Margaret w przykrym wyznaniu o świętach. Ma złe wspomnienia i nie spędza ich tak, jak większość Polaków
16. edycja "The Voice of Poland" dobiegła końca, a zwycięzcą okazał się Jasiek Piwowarczyk, który rozwijał się w programie pod skrzydłami Margaret. Trenerka wkładała dużo pracy w drogę swojego podopiecznego do finału, a teraz przyszedł czas na odpoczynek. Okazuje się, że w grudniowym okresie wokalistka zamierza uciec za granicę! W niedawnym wywiadzie przyznała, że święta nie kojarzą jej się z miłymi wspomnieniami, przez co stawia na alternatywne spędzanie czasu, różniące się od tradycji większości Polaków.

Za nami 16. edycja talent-show TVP "The Voice of Poland", w której Margaret doprowadziła do zwycięstwa Jaśka Piwowarczyka. Teraz trenerka uda się na zasłużony odpoczynek. Grudzień większości Polaków kojarzy się przede wszystkim z bożonarodzeniowymi przygotowaniami i świątecznym relaksem, lecz dla Margaret będzie to czas zagranicznych wakacji. W najnowszym wywiadzie gwiazda opowiedziała o swoich planach na najbliższe tygodnie.

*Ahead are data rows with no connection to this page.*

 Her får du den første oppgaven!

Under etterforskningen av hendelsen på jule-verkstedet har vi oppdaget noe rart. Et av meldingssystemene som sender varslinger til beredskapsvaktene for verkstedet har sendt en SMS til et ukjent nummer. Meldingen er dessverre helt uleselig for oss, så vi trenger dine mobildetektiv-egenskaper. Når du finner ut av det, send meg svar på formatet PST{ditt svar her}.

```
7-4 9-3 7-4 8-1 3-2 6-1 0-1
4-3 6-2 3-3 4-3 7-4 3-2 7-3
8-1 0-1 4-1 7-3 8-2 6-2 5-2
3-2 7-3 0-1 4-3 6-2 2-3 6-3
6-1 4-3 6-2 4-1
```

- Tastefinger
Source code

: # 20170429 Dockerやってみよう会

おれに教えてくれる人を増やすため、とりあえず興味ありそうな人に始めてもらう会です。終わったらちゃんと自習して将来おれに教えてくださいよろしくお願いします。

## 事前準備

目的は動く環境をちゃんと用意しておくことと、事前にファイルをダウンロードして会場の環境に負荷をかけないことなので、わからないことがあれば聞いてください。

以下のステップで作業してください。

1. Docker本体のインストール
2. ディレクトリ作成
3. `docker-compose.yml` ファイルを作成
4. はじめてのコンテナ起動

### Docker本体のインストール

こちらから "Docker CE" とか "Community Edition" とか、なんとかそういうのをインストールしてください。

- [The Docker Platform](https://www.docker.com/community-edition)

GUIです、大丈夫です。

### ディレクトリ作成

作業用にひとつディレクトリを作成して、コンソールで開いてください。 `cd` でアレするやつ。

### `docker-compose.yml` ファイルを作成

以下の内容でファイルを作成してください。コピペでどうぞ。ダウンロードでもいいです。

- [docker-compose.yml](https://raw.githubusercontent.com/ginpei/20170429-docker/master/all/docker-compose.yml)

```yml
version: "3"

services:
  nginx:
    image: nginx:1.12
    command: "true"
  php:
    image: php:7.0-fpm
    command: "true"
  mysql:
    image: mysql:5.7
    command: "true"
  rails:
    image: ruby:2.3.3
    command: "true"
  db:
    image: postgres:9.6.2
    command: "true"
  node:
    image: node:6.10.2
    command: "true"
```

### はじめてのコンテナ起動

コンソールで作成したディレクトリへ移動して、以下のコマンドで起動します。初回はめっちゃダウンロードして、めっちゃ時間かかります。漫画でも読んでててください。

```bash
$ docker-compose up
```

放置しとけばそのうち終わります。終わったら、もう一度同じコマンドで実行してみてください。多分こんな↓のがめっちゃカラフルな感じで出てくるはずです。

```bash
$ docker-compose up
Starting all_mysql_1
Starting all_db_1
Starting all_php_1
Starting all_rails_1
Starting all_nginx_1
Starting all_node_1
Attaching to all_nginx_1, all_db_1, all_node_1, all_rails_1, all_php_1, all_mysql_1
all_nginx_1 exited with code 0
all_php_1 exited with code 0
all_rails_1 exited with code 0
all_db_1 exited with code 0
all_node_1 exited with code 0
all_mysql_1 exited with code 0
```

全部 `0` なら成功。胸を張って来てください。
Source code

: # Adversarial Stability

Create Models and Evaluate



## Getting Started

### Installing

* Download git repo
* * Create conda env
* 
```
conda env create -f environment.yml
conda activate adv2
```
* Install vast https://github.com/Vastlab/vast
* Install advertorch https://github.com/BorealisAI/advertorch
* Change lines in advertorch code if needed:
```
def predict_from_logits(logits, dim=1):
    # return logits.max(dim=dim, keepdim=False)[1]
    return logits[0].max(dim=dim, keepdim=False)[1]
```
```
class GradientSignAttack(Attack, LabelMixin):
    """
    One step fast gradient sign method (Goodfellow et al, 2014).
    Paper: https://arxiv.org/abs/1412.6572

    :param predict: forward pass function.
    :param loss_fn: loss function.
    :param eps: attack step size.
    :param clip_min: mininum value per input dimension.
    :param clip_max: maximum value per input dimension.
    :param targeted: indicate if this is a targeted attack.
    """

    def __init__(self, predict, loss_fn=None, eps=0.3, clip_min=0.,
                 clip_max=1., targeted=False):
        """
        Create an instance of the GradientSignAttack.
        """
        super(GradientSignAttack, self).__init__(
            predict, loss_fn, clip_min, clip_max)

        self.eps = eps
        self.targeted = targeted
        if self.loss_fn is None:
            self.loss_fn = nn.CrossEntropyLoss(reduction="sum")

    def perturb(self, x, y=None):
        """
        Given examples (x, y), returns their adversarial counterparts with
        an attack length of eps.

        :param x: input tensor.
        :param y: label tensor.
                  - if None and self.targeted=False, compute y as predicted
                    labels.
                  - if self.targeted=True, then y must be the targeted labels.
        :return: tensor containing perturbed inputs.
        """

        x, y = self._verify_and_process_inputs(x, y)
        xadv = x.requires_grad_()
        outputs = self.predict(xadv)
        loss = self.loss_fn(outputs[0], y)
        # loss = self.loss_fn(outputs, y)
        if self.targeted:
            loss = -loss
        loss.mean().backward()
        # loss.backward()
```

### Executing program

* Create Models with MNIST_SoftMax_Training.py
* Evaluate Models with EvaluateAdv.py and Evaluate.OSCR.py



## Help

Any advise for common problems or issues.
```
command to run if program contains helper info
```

Margaret nie ma dobrych wspomnień związanych z Bożym Narodzeniem
Okazuje się, że Margaret nie jest wielką fanką świąt Bożego Narodzenia. W ostatnim wywiadzie z Eską zdradziła, że nigdy wcześniej publicznie nie ujawniła, jak źle kojarzy jej się ten okres. Ma przykre wspomnienia, od których stara się uciekać. Wokalistka podkreśliła, że gdy wielu spędza czas w magicznej, rodzinnej atmosferze, dla innych Boże Narodzenie to czas tęsknoty i samotności.
Trenerka "The Voice of Poland" spędza więc święta w nietypowy sposób. W tym roku wybierze się do słonecznej Hiszpanii, gdzie ma swój drugi dom. Co więcej - w wyprawie towarzyszyć jej będą bliscy przyjaciele.
Margaret spędzi święta w Hiszpanii! U jej boku będą najbliżsi
"Będę w Hiszpanii. Ja nie przepadam za świętami. Wiesz... Może po prostu to powiem? Zawsze się tego wstydziłam, ale wiem, że jest bardzo dużo ludzi, którzy nie lubią świąt Bożego Narodzenia, czują się wtedy samotnie, nie mają najlepszych wspomnień. Ja też nie mam najlepszych wspomnień. I tak, uciekam, wolę je spędzać z moimi najbliższymi ludźmi na plaży w Hiszpanii, po prostu celebrując siebie nawzajem i ten czas między nami" - opowiedziała Margaret.
Co ciekawe, piosenkarce okres Bożego Narodzenia nie kojarzy się zbyt dobrze, lecz mimo to uwielbia świąteczne przeboje, które co roku podbijają rozgłośnie radiowe. "Lubię natomiast te piosenki świąteczne, te dzwoneczki, to tyle" - podsumowała w rozmowie z Eską.